I talk a lot about writing marketing content for humans, and putting a human touch on technology content …
But considering that we are living through a high-growth period for AI, with machine-written content on the rise, human content can take on a whole new level of meaning.
So what does it mean to say that content is human?
Think about the (probably hundreds … or thousands) of emails sitting in your spam folder right now. What are some easy ways to tell they’re not “real?”

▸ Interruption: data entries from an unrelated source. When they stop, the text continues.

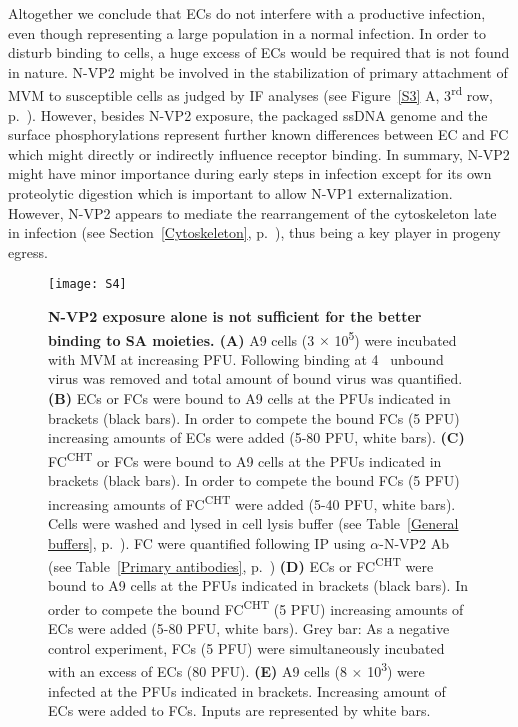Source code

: Altogether we conclude that ECs do not interfere with a productive infection, even though representing a large population in a normal infection. In order to disturb binding to cells, a huge excess of ECs would be required that is not found in nature. N-VP2 might be involved in the stabilization of primary attachment of MVM to susceptible cells as judged by IF analyses (see Figure~\ref{S3} A, 3\textsuperscript{rd} row, p.~\pageref{S3}). However, besides N-VP2 exposure, the packaged ssDNA genome and the surface phosphorylations represent further known differences between EC and FC which might directly or indirectly influence receptor binding. In summary, N-VP2 might have minor importance during early steps in infection except for its own proteolytic digestion which is important to allow N-VP1 externalization. However, N-VP2 appears to mediate the rearrangement of the cytoskeleton late in infection (see Section~\ref{Cytoskeleton}, p.~\pageref{Cytoskeleton}), thus being a key player in progeny egress.        



\begin{figure}
\centering
  \texttt{[image: S4]} \\[0.3cm]
  \caption[N-VP2 Exposure Alone is not Sufficient for the Better Binding to SA Moieties]
   {\textbf{N-VP2 exposure alone is not sufficient for the better binding to SA moieties. (A)} A9 cells (3 $\times$ 10\textsuperscript{5}) were incubated with MVM at increasing PFU. Following binding at 4 \textcelsius~unbound virus was removed and total amount of bound virus was quantified. \textbf{(B)} ECs or FCs were bound to A9 cells at the PFUs indicated in brackets (black bars). In order to compete the bound FCs (5 PFU) increasing amounts of ECs were added (5-80 PFU, white bars). \textbf{(C)} FC\textsuperscript{CHT} or FCs were bound to A9 cells at the PFUs indicated in brackets (black bars). In order to compete the bound FCs (5 PFU) increasing amounts of FC\textsuperscript{CHT} were added (5-40 PFU, white bars). Cells were washed and lysed in cell lysis buffer (see Table~\ref{General buffers}, p.~\pageref{General buffers}). FC were quantified following IP using $\alpha$-N-VP2 Ab (see Table~\ref{Primary antibodies}, p.~\pageref{Primary antibodies}) \textbf{(D)} ECs or FC\textsuperscript{CHT} were bound to A9 cells at the PFUs indicated in brackets (black bars). In order to compete the bound FC\textsuperscript{CHT} (5 PFU) increasing amounts of ECs were added (5-80 PFU, white bars). Grey bar: As a negative control experiment, FCs (5 PFU) were simultaneously incubated with an excess of ECs (80 PFU). \textbf{(E)} A9 cells (8 $\times$ 10\textsuperscript{3}) were infected at the PFUs indicated in brackets. Increasing amount of ECs were added to FCs. Inputs are represented by white bars.} 
\label{S4}
\end{figure}










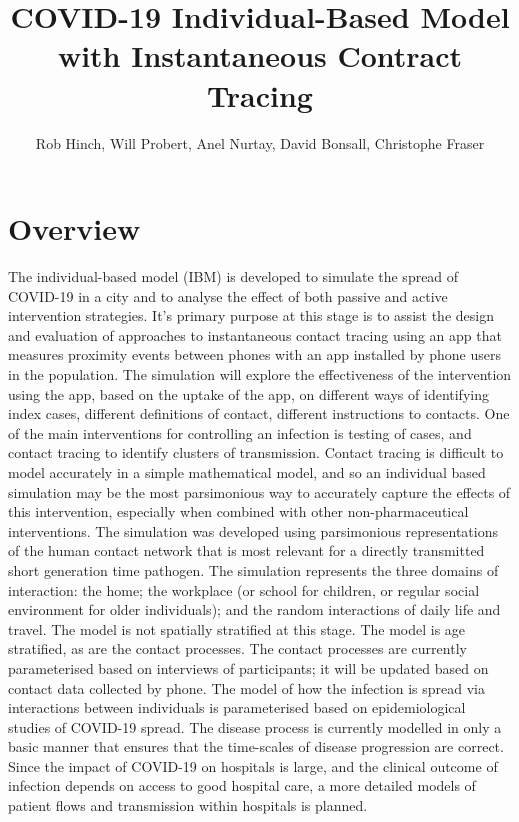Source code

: \documentclass[12pt, oneside]{amsart}   	%
\title{COVID-19 Individual-Based Model  with Instantaneous Contract Tracing}
\author{Rob Hinch, Will Probert, Anel Nurtay, David Bonsall, Christophe Fraser}
\begin{document}
\maketitle
\tableofcontents

\section{Overview} \label{section_ibm_overview}
The individual-based model (IBM) is developed to simulate the spread of COVID-19 in a city and to analyse the effect of both passive and active intervention strategies.
It's primary purpose at this stage is to assist the design and evaluation of approaches to instantaneous contact tracing using an app that measures proximity events between phones with an app installed by phone users in the population.
The simulation will explore the effectiveness of the intervention using the app, based on the uptake of the app, on different ways of identifying index cases, different definitions of contact, different instructions to contacts.  
One of the main interventions for controlling an infection is testing of cases, and contact tracing to identify clusters of transmission. 
Contact tracing is difficult to model accurately in a simple mathematical model, and so an individual based simulation may be the most parsimonious way to accurately capture the effects of this intervention, especially when combined with other non-pharmaceutical interventions. 
The simulation was developed using parsimonious representations of the human contact network that is most relevant for a directly transmitted short generation time pathogen.
The simulation represents the three domains of interaction: the home; the workplace (or school for children, or regular social environment for older individuals); and the random interactions of daily life and travel.
The model is not spatially stratified at this stage.
The model is age stratified, as are the contact processes.
The contact processes are currently parameterised based on interviews of participants; it will be updated based on contact data collected by phone.  
The model of how the infection is spread via interactions between individuals is parameterised based on epidemiological studies of COVID-19 spread.
The disease process is currently modelled in only a basic manner that ensures that the time-scales of disease progression are correct. 
Since the impact of COVID-19 on hospitals is large, and the clinical outcome of infection depends on access to good hospital care, a more detailed models of patient flows and transmission within hospitals is planned. 
\end{document}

Scammers are getting craftier as time goes on, but the average consumer has learned to spot these red flags:
- Misspelled words
- Forgotten punctuation
- Random capital letters
As it turns out, these are also common neural net mistakes. That is, these are mistakes that trained neural networks (bots) often make when they generate text. Newer generative AI large language models have mostly corrected these problems as of this article update, but it sets the stage for an important comparison: How humans write versus how machines produce output.
In her article on telling apart AI and humans in text, AI researcher Dr. Lana Sinapayen also pointed out these other two common neural net mistakes:
- Repetition
- Made-up words
Does this mean that human-written content has fewer mistakes? Not at all. Humans just make mistakes in different ways.
According to Dr. Sinapayen, “Humans might make mistakes, but they are human mistakes: syntax, grammar… Computer mistakes are mistakes of meaning.”
Mistakes of meaning.
In my early explorations into the topic of human content vs robotic content, “mistakes of meaning” was the lynchpin. It was my guiding light as I later undertook an academic study on how generative AI is affecting strategic communication.
Algorithms don’t understand meaning. The subtleties of putting words together to form ideas are distinctly human.
If the text has no meaning, there is no story.
Even the most abstract poetry tells a story … if it’s written by a human.
The Turing Test, named after Alan Turing, is the gold standard test of how close a machine comes to human intelligence. In the standard test, human evaluators watch a text conversation between a human and a machine. If the evaluator cannot tell the machine from the human, the machine has passed the test.
The Turing Test has spawned other variations, including, recently, literary challenges. In one such test, judges were asked to evaluate sonnets — some written by machines and others written by humans — and tasked with figuring out which sonnets were written by machines. Considering that even poetry written by humans is often obscure, you’d think that at least some of the machine-written verses would have slipped by the judges.
You’d be wrong.
The judges correctly distinguished the machine-written sonnets.
How did they know which poems were written by humans versus machines?
“… one of the judges remarked that the sonnets he picked out as machine-made didn’t seem to be about anything—even if the words all went together well and there were coherent phrases or even fully formed lines around a given subject. In short, what was lacking was a narrative. Narrative is difficult to articulate in an algorithm (but we’ll continue to aim for it in next year’s competition). In fact, as the essence of storytelling, it is arguably one of the most human of activities.” (emphasis mine)
The conclusion I draw from this is that narrative is what makes content human.
Narrative gives content meaning.
If you want your marketing and sales content to resonate, and not leave your audience scratching their heads and saying “I feel like I’m missing something … ” — focus on narrative.
Focus on the story.
Take your reader through a beginning, middle and end …
And leave them feeling satisfied instead of stumped.